Time waits for no man, and in business that is particularly true; before you know it, two-thirds of the calendar year have gone. A survey of 500 bosses by Heathrow Express, right at the start of the year, found that 35% said they were losing sleep over challenges to their business. The report authors concluded that there would be an annual boost to the economy of £580bn if these problems could be resolved.
The two main causes of this insomnia? The future of the economy; and rising business overheads.
January 2016 – a time before the National Living Wage (NLW) and the vote for Brexit; two massive developments that small, medium and large size companies also now need to factor in when trying to maintain or increase their profitability (or, simply, to become profitable).
Insolvency experts Begbies Traynor reported that there were 59,608 businesses in the industries most affected by the NLW in distress even before its introduction – active in industries as varied as sports and health, hotels, bars and restaurants, retail, transport and logistics and food and drug retail.
Poor cashflow will undermine any business, and it is essential that a firm has a strategy to manage its costs in place. A sensible analysis of the costs a business is incurring relative to its business plan will determine which are vital to survival, which are discretionary and linked to business growth, and which are simply discretionary and expendable.
Once that review has been undertaken the key is then to get good value, making certain that the firm is paying no more than it should be for its essential goods and services whilst at the same time ensuring it has what it needs to effectively and successfully do business.
Finding value is of course only the start. Businesses need to remain vigilant and on top of both their expenditure and industry developments (don’t forget – water deregulation comes to England in 2017) after their review, because costs will simply creep back in again otherwise. In fact, 95% of simple cost reduction exercises fail because firms do not have a cost management strategy in place, with the result that all those benefits and savings initially identified and implemented slowly find their way back into the business.

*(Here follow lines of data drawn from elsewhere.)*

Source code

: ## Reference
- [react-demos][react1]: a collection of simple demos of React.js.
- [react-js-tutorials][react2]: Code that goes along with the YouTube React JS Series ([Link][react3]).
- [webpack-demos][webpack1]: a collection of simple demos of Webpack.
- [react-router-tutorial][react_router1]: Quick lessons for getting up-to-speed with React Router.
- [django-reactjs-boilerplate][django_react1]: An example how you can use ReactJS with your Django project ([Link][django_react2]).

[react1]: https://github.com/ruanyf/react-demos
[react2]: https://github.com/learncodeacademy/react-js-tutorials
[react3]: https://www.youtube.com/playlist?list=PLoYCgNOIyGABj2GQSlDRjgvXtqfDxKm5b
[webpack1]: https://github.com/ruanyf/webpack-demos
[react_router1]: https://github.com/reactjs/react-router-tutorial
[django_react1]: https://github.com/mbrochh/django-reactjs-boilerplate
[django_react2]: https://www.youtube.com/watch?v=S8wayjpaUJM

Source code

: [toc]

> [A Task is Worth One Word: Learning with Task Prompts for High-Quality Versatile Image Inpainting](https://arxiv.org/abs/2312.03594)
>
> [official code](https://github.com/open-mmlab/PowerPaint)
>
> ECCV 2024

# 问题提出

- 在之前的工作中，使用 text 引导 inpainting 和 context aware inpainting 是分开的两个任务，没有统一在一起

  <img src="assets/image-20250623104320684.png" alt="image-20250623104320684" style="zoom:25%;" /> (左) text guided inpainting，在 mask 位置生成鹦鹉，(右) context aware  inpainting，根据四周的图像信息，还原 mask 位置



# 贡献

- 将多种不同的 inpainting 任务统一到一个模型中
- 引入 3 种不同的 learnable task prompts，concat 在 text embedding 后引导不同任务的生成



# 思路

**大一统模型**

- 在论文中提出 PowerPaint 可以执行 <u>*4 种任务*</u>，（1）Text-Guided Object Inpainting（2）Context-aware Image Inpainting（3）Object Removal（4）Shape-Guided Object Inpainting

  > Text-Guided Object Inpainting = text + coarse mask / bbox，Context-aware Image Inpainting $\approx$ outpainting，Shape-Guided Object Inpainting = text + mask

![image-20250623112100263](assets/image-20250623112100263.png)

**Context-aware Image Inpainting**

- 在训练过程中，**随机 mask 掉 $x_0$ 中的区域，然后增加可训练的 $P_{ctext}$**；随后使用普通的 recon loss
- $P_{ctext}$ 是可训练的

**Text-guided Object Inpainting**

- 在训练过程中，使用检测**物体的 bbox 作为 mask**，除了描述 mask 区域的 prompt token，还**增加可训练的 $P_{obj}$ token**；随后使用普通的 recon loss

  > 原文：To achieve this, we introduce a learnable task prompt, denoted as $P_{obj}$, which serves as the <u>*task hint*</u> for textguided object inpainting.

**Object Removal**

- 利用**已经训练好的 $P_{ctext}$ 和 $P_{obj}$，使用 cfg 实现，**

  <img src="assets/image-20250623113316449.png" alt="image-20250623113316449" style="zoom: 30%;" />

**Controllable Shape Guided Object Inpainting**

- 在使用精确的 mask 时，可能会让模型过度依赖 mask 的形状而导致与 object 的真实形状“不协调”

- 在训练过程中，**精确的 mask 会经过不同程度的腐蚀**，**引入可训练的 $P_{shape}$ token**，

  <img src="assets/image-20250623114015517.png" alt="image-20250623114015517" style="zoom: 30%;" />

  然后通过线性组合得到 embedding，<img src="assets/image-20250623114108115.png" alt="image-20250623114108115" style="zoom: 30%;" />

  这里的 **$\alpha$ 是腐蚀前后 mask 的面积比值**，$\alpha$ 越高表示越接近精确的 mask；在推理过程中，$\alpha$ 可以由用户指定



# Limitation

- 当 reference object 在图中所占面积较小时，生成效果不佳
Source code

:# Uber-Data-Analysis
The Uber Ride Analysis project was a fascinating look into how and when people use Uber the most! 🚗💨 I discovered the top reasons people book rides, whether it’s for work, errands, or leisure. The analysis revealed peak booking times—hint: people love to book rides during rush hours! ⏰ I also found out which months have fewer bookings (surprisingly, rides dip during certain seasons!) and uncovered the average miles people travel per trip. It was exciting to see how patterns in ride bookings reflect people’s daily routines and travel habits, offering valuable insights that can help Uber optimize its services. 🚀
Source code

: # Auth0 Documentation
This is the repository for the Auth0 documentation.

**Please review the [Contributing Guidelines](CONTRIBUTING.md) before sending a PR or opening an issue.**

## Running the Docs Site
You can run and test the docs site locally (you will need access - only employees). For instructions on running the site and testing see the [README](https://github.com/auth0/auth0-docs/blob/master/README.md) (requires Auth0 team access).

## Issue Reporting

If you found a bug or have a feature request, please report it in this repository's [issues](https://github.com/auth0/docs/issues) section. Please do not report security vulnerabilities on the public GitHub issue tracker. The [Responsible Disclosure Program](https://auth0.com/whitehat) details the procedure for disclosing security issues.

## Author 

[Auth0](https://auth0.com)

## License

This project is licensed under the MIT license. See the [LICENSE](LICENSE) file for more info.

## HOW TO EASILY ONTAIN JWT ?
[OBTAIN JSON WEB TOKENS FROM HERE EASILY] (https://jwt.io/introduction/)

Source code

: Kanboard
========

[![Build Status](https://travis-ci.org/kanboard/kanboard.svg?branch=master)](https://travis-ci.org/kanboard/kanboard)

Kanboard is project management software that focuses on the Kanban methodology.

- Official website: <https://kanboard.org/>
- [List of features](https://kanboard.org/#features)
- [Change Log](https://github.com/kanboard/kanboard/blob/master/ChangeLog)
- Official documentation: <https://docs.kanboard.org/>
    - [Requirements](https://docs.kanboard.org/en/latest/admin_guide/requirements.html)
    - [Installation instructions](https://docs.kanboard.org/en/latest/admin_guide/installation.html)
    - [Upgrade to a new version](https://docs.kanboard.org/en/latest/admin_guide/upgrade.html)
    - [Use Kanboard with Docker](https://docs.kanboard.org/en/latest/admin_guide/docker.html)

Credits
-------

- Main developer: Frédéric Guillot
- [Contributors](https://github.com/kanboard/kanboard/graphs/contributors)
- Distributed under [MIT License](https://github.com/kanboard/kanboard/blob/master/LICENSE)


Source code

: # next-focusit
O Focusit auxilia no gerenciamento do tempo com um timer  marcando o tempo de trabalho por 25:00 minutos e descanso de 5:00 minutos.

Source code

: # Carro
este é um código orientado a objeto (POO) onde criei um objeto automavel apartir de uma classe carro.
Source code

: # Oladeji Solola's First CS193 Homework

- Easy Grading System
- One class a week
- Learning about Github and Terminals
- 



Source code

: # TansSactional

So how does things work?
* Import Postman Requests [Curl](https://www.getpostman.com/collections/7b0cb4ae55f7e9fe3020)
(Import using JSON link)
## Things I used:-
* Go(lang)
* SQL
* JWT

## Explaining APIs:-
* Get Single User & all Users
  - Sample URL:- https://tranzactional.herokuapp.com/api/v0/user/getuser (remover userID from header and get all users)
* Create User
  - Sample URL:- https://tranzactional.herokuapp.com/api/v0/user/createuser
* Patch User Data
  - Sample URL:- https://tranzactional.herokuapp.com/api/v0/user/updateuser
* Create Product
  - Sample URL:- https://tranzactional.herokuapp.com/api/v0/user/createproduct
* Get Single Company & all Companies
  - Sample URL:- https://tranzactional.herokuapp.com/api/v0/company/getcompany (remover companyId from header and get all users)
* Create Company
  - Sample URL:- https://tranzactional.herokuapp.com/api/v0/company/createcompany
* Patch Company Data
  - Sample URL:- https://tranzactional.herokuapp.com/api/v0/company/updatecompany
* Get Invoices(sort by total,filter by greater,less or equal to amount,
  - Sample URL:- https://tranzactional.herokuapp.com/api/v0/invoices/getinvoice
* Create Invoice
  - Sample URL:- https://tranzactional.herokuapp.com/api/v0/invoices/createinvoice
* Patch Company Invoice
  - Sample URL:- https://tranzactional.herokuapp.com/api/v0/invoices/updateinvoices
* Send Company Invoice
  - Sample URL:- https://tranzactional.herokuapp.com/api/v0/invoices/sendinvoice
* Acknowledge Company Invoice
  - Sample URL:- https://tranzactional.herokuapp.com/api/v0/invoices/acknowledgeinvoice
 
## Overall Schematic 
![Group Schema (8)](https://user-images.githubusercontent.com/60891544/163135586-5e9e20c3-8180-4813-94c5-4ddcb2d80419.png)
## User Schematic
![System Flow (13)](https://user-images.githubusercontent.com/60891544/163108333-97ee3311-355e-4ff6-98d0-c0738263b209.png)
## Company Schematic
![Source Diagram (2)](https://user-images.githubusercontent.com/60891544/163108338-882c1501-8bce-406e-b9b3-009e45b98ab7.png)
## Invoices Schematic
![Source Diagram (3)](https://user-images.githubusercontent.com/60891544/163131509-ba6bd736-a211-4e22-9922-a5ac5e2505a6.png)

Of course strategic cost management takes time, and expertise. If you have both, the resources to fully research available suppliers and tariffs and the determination and tools to ensure your costs are monitored on a regular basis going forward, you are well on your way to delivering a long-term and sustainable cost management solution for your business; to at least in part put your mind at rest.
If you don’t, it might be time to outsource this function to a professional firm of strategic cost management consultants.